CAMD Conference Highlights

• • C-Path’s CAMD team presented three posters on the progress and application of quantitative drug disease trial models of AD. For more information on these presentations, click here.

• • Key CAMD industry members and foundation partners actively participated in the conference including Dr Peng Yu (Eli Lilly) who presented, “Prediction of disease progression in mild cognitive impairment from vMRI and concordance with cerebrospinal fluid biomarkers.” This presentation was held in the session entitled, “Neuroimaging MCI: Imaging biomarkers of AD Pathology,” and highlighted CAMD’s efforts in AD biomarkers.

• • CAMD’s Executive Director, Dr Stephenson, presented at Global Biomarkers Standardization Consortium (GBSC). Her presentation summarized the progress of CAMD’s efforts in qualification of CSF biomarkers for patient enrichment in clinical trials of first-diagnosed AD patients. The presentation has already been cited in the online Alzheimer’s Research newsletter. Click here for the full article.

• • Many conference presentations focused on novel biomarkers for identification of at-risk patients and on those biomarkers that will accelerate drug discovery and personalized medicine. Candidate biomarkers being actively pursued by CAMD colleagues include volumetric MRI for measuring hippocampal atrophy and biochemical measurements of pathogenic species Amyloidß42 and tau in cerebrospinal fluid.

• • Additional meeting highlights included focus on therapies to target asymptomatic patients at risk for developing AD, plasma based biomarkers, cognitive outcome measures for MCI, novel genes that confer risk to developing AD, and focus on tau-based therapeutic target strategies. Significant attention was also given to the importance of sharing data and the value of public/ private partnerships.

• Lastly, media attention was drawn to a few new drug candidates showing promising results in Phase II clinical development (IvIg, alpha7 agonist). These candidates are still early in development and additional data will be required to define if such agents will approved for broad clinical use.

Other information of note that was discussed

AD is a very heterogeneous disease with several subtypes that differ according to pathological, clinical, and biochemical criteria.

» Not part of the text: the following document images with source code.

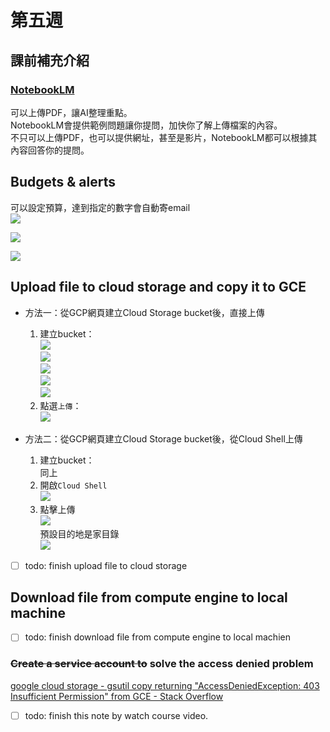 # 第五週

## 課前補充介紹

### [NotebookLM](https://notebooklm.google/)

可以上傳PDF，讓AI整理重點。<br>
NotebookLM會提供範例問題讓你提問，加快你了解上傳檔案的內容。<br>
不只可以上傳PDF，也可以提供網址，甚至是影片，NotebookLM都可以根據其內容回答你的提問。

## Budgets & alerts
可以設定預算，達到指定的數字會自動寄email<br>
![](src/linux-2024100801.png)

![](src/linux-2024100802.png)

![](src/linux-2024100803.png)

## Upload file to cloud storage and copy it to GCE

* 方法一：從GCP網頁建立Cloud Storage bucket後，直接上傳
    1. 建立bucket：<br>
    ![](src/linux-2024100804.png)<br>
    ![](src/linux-2024100805.png)<br>
    ![](src/linux-2024100806.png)<br>
    ![](src/linux-2024100807.png)<br>
    ![](src/linux-2024100808.png)<br>
    2. 點選`上傳`：<br>
    ![](src/linux-2024100809.png)<br>

* 方法二：從GCP網頁建立Cloud Storage bucket後，從Cloud Shell上傳
    1. 建立bucket：<br>
    同上<br>
    2. 開啟`Cloud Shell`<br>
    ![](src/linux-2024100811.png)<br>
    3. 點擊上傳<br>
    ![](src/linux-2024100810.png)<br>
    預設目的地是家目錄<br>
    ![](src/linux-2024100812.png)<br>

- [ ] todo: finish upload file to cloud storage


## Download file from compute engine to local machine

- [ ] todo: finish download file from compute engine to local machien

### ~~Create a service account to~~ solve the access denied problem
[google cloud storage - gsutil copy returning "AccessDeniedException: 403 Insufficient Permission" from GCE - Stack Overflow](https://stackoverflow.com/questions/27275063/gsutil-copy-returning-accessdeniedexception-403-insufficient-permission-from)

- [ ] todo: finish this note by watch course video.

As a result, the definition and categorization of the types of patients being enrolled in clinical trials, as well as identification of patients early in the disease, are critical success factors for optimizing drug development. The conference attracted investigators worldwide who study how biomarkers can help to define patients and monitor disease progression and response to novel treatments.

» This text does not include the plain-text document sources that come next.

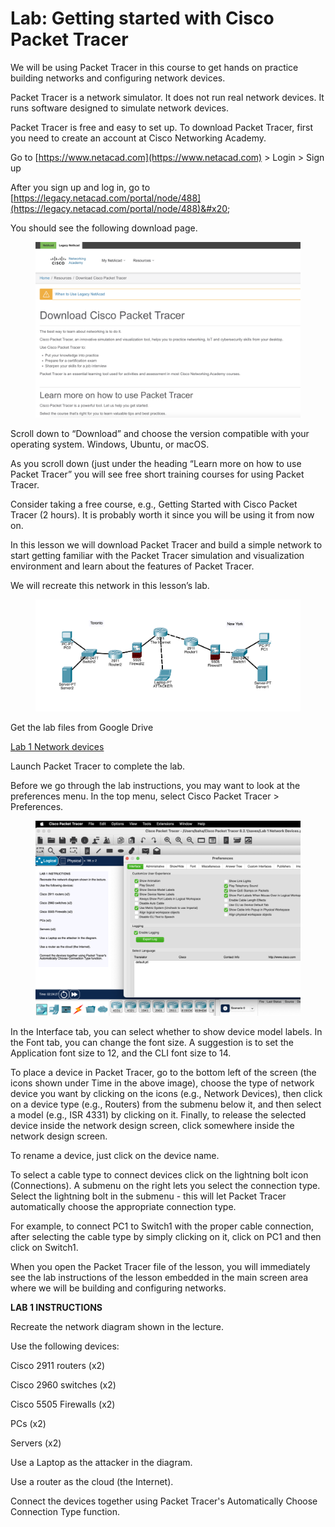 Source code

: # Lab: Getting started with Cisco Packet Tracer

We will be using Packet Tracer in this course to get hands on practice building networks and configuring network devices.&#x20;

Packet Tracer is a network simulator. It does not run real network devices. It runs software designed to simulate network devices.

Packet Tracer is free and easy to set up. To download Packet Tracer, first you need to create an account at Cisco Networking Academy.

Go to [https://www.netacad.com](https://www.netacad.com) > Login > Sign up

After you sign up and log in, go to [https://legacy.netacad.com/portal/node/488](https://legacy.netacad.com/portal/node/488)&#x20;

You should see the following download page.

<figure><img src="../../.gitbook/assets/image (20).png" alt="Cisco Packet Tracer Download Page"><figcaption></figcaption></figure>

Scroll down to “Download” and choose the version compatible with your operating system. Windows, Ubuntu, or macOS.

As you scroll down (just under the heading “Learn more on how to use Packet Tracer” you will see free short training courses for using Packet Tracer.&#x20;

Consider taking a free course, e.g., Getting Started with Cisco Packet Tracer (2 hours). It is probably worth it since you will be using it from now on.

In this lesson we will download Packet Tracer and build a simple network to start getting familiar with the Packet Tracer simulation and visualization environment and learn about the features of Packet Tracer.

We will recreate this network in this lesson’s lab.

<figure><img src="../../.gitbook/assets/image (21).png" alt="Packet Tracer Network Topology"><figcaption></figcaption></figure>

Get the lab files from Google Drive

[Lab 1 Network devices](https://drive.proton.me/urls/ZSSAEE4NV4#kkwl6etUcv6n)

Launch Packet Tracer to complete the lab.

Before we go through the lab instructions, you may want to look at the preferences menu. In the top menu, select Cisco Packet Tracer > Preferences.&#x20;

<figure><img src="../../.gitbook/assets/image (22).png" alt="Packet Tracer Preferences"><figcaption></figcaption></figure>

In the Interface tab, you can select whether to show device model labels. In the Font tab, you can change the font size. A suggestion is to set the Application font size to 12, and the CLI font size to 14.&#x20;

To place a device in Packet Tracer, go to the bottom left of the screen (the icons shown under Time in the above image), choose the type of network device you want by clicking on the icons (e.g., Network Devices), then click on a device type (e.g., Routers) from the submenu below it, and then select a model (e.g., ISR 4331) by clicking on it. Finally, to release the selected device inside the network design screen, click somewhere inside the network design screen.

To rename a device, just click on the device name.

To select a cable type to connect devices click on the lightning bolt icon (Connections). A submenu on the right lets you select the connection type. Select the lightning bolt in the submenu - this will let Packet Tracer automatically choose the appropriate connection type.

For example, to connect PC1 to Switch1 with the proper cable connection, after selecting the cable type by simply clicking on it, click on PC1 and then click on Switch1.

When you open the Packet Tracer file of the lesson, you will immediately see the lab instructions of the lesson embedded in the main screen area where we will be building and configuring networks.

**LAB 1 INSTRUCTIONS**

Recreate the network diagram shown in the lecture.&#x20;

Use the following devices:

Cisco 2911 routers (x2)

Cisco 2960 switches (x2)

Cisco 5505 Firewalls (x2)

PCs (x2)

Servers (x2)

Use a Laptop as the attacker in the diagram.

Use a router as the cloud (the Internet).

Connect the devices together using Packet Tracer's Automatically Choose Connection Type function.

Modeling and simulation tools enable industry to apply integrated sources of data to develop clinical trial designs for patients that hold the most promise for success. Of note, CAMD’s efforts to develop the first quantitative drug disease trial model for mild/moderate Alzheimer’s disease is paving the way for applying similar approaches in earlier phases of AD. It’s one thing if a bad drug fails but another thing altogether if a good drug fails for the wrong reasons. The goal of modeling is to ensure that new drugs don’t fail due to flawed trial designs. By applying modeling tools, the AD field can increases the chances of success in future trials.